**INSTRUCTIONS TO FOLLOW:** Could you copy each line of the listing below that has the word "width"?
((
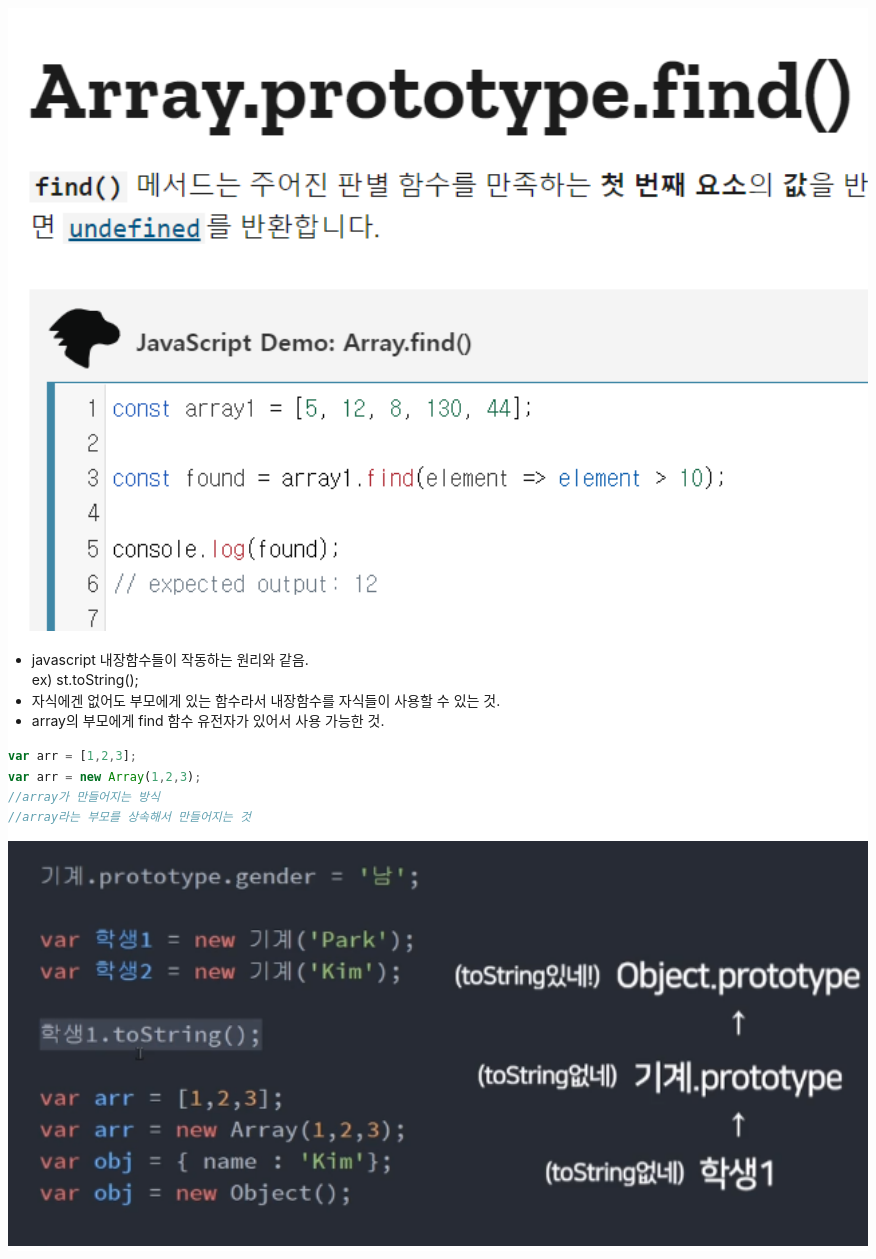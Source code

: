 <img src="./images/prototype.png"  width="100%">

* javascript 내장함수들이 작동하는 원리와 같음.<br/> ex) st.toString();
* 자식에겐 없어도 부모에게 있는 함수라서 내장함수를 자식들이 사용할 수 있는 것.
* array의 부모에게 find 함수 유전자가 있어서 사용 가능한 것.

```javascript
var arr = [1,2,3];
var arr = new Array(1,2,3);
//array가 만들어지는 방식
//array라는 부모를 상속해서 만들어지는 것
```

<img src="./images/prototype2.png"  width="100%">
))
**ANSWER TO THIS EXERCISE:**
: <img src="./images/prototype.png"  width="100%">
<img src="./images/prototype2.png"  width="100%">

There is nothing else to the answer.